Give back the entries verbatim.
━━━━━━━━━━
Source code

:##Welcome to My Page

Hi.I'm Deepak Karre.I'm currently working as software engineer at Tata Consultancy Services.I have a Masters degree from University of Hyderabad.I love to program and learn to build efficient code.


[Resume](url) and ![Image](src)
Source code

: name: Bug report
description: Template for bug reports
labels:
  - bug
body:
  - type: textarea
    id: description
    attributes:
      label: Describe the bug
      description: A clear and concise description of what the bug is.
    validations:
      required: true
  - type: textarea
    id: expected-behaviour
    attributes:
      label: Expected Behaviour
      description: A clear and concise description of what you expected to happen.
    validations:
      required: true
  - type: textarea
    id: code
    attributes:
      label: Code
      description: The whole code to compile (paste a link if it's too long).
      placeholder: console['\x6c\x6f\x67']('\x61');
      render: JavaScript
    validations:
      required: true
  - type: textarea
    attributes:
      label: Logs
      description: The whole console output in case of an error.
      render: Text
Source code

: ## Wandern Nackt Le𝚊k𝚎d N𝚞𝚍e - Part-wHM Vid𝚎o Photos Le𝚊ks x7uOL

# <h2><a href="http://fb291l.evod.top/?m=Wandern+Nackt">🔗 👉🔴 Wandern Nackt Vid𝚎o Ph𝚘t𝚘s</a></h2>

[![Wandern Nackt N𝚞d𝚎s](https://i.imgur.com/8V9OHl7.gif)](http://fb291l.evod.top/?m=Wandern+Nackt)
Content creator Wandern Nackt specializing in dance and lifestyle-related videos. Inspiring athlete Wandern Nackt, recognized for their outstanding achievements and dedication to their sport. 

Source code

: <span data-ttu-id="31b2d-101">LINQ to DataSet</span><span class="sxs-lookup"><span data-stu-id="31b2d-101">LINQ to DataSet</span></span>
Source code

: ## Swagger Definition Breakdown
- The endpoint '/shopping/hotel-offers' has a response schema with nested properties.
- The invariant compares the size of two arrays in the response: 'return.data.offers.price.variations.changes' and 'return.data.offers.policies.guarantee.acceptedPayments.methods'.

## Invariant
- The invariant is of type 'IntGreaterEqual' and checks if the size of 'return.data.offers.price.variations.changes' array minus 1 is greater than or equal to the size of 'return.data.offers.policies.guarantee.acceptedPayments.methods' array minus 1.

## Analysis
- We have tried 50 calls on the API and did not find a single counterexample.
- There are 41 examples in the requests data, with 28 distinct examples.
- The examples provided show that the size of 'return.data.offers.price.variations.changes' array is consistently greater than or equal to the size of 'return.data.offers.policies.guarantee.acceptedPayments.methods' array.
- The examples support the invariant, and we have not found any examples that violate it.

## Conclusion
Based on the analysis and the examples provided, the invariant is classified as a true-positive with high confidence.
━━━━━━━━━━
Result:
Source code

:##Welcome to My Page

Hi.I'm Deepak Karre.I'm currently working as software engineer at Tata Consultancy Services.I have a Masters degree from University of Hyderabad.I love to program and learn to build efficient code.


[Resume](url) and ![Image](src)
Source code

: name: Bug report
description: Template for bug reports
labels:
  - bug
body:
  - type: textarea
    id: description
    attributes:
      label: Describe the bug
      description: A clear and concise description of what the bug is.
    validations:
      required: true
  - type: textarea
    id: expected-behaviour
    attributes:
      label: Expected Behaviour
      description: A clear and concise description of what you expected to happen.
    validations:
      required: true
  - type: textarea
    id: code
    attributes:
      label: Code
      description: The whole code to compile (paste a link if it's too long).
      placeholder: console['\x6c\x6f\x67']('\x61');
      render: JavaScript
    validations:
      required: true
  - type: textarea
    attributes:
      label: Logs
      description: The whole console output in case of an error.
      render: Text
Source code

: ## Wandern Nackt Le𝚊k𝚎d N𝚞𝚍e - Part-wHM Vid𝚎o Photos Le𝚊ks x7uOL

# <h2><a href="http://fb291l.evod.top/?m=Wandern+Nackt">🔗 👉🔴 Wandern Nackt Vid𝚎o Ph𝚘t𝚘s</a></h2>

[![Wandern Nackt N𝚞d𝚎s](https://i.imgur.com/8V9OHl7.gif)](http://fb291l.evod.top/?m=Wandern+Nackt)
Content creator Wandern Nackt specializing in dance and lifestyle-related videos. Inspiring athlete Wandern Nackt, recognized for their outstanding achievements and dedication to their sport. 

Source code

: <span data-ttu-id="31b2d-101">LINQ to DataSet</span><span class="sxs-lookup"><span data-stu-id="31b2d-101">LINQ to DataSet</span></span>
Source code

: ## Swagger Definition Breakdown
- The endpoint '/shopping/hotel-offers' has a response schema with nested properties.
- The invariant compares the size of two arrays in the response: 'return.data.offers.price.variations.changes' and 'return.data.offers.policies.guarantee.acceptedPayments.methods'.

## Invariant
- The invariant is of type 'IntGreaterEqual' and checks if the size of 'return.data.offers.price.variations.changes' array minus 1 is greater than or equal to the size of 'return.data.offers.policies.guarantee.acceptedPayments.methods' array minus 1.

## Analysis
- We have tried 50 calls on the API and did not find a single counterexample.
- There are 41 examples in the requests data, with 28 distinct examples.
- The examples provided show that the size of 'return.data.offers.price.variations.changes' array is consistently greater than or equal to the size of 'return.data.offers.policies.guarantee.acceptedPayments.methods' array.
- The examples support the invariant, and we have not found any examples that violate it.

## Conclusion
Based on the analysis and the examples provided, the invariant is classified as a true-positive with high confidence.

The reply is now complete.